Spectral Norm, Economical Sieve, and Linear Invariance Testing of Boolean Functions
Swarnalipa Datta, Arijit Ghosh, Chandrima Kayal, Manaswi Paraashar, Manmatha Roy
TL;DR
This work studies tolerant linear isomorphism testing of Boolean functions in the known--unknown model, distinguishing when an unknown function $f$ can be linearly transformed to a known function $g$ within a tolerance $\epsilon$ or is at least $\epsilon+\omega$ far. The authors develop a non-adaptive randomized tester with query complexity $\widetilde{O}((m/\omega)^4)$, where $m$ bounds the spectral norm of $g$, significantly improving the prior $\widetilde{O}((m/\omega)^{24})$ bound. A central technical contribution is the Economical Sieve, a query-efficient local list-corrector that isolates and leverages heavy Fourier coefficients without explicit coefficient identification. They also prove a near-matching lower bound $\Omega(m^2)$ (for constant $\omega$) via a reduction from the Approximate Matrix Rank problem using Maiorana--McFarland constructions, strengthening prior lower bounds. The results nearly close the gap between upper and lower bounds for tolerant linear isomorphism testing and introduce tools (Economical Sieve) that may find broader use in invariant property testing and Fourier-analytic analysis of Boolean functions.
Abstract
Given Boolean functions \( f, g : \mathbb{F}_2^n \to \{-1,+1\} \), we say they are {\em linearly isomorphic} if there exists \( A \in \mathrm{GL}_n(\mathbb{F}_2) \) such that \( f(x)=g(Ax) \) for all \( x \). We study this problem in the tolerant property testing framework under the known--unknown model, where \( g \) is given explicitly and \( f \) is accessible only via oracle queries, meaning the algorithm may adaptively request the value of \( f(x) \) for inputs \( x \in \mathbb{F}_2^n \) of its choice.
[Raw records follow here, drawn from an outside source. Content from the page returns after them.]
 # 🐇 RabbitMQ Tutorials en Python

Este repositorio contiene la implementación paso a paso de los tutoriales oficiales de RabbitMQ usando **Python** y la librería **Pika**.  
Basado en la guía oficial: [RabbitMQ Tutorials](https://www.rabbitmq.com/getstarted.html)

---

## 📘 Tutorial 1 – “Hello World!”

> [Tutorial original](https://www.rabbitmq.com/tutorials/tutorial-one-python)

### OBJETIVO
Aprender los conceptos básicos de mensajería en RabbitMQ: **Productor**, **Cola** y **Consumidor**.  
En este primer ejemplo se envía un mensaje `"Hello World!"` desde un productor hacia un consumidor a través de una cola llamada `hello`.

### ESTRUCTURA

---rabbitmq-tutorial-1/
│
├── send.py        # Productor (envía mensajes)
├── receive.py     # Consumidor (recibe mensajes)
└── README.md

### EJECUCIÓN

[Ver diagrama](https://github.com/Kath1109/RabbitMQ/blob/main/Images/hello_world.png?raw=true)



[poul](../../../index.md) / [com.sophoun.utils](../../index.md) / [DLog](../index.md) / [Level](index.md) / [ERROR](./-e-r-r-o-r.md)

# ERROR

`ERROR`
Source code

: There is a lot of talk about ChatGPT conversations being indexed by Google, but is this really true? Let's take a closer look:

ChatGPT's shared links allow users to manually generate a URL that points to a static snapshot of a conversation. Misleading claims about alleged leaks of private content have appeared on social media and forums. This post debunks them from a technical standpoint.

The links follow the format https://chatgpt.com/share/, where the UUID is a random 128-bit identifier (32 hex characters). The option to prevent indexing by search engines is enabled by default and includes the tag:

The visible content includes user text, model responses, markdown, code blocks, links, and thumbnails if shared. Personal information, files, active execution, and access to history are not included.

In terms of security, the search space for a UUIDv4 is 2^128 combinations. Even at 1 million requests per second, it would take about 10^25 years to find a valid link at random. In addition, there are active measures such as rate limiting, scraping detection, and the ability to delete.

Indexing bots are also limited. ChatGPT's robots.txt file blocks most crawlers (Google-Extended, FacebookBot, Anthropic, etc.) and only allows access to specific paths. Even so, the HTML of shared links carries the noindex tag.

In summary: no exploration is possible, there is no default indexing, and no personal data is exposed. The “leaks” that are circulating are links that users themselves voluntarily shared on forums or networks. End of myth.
Given parameters \( ε\ge 0 \) and \( ω>0 \), the goal is to distinguish whether there exists \( A \in \mathrm{GL}_n(\mathbb{F}_{2})\) such that the normalized Hamming distance between \( f \) and \( g(Ax) \) is at most \( ε\), or whether for every \( A \in \mathrm{GL}_n(\mathbb{F}_2) \) the distance is at least \( ε+ω\). Our main result is a tolerant tester making \( \widetilde{O} \left( \left( m/ω\right)^4 \right) \) queries to \( f \), where \( m \) is an upper bound on the spectral norm of \( g \), improving the previous \( \widetilde{O} \left( \left( m/ω\right)^{24} \right) \) bound of Wimmer and Yoshida. We complement this with a nearly matching lower bound of \( Ω(m^2) \) for constant \( ω\) (for example, \( ω=1/4 \)), improving the prior \( Ω(\log m) \) lower bound of Grigorescu, Wimmer and Xie. A key technical ingredient on the algorithmic side is a query-efficient local list corrector. For the lower bound, we give a reduction from communication complexity using a novel subclass of Maiorana--McFarland functions from symmetric-key cryptography.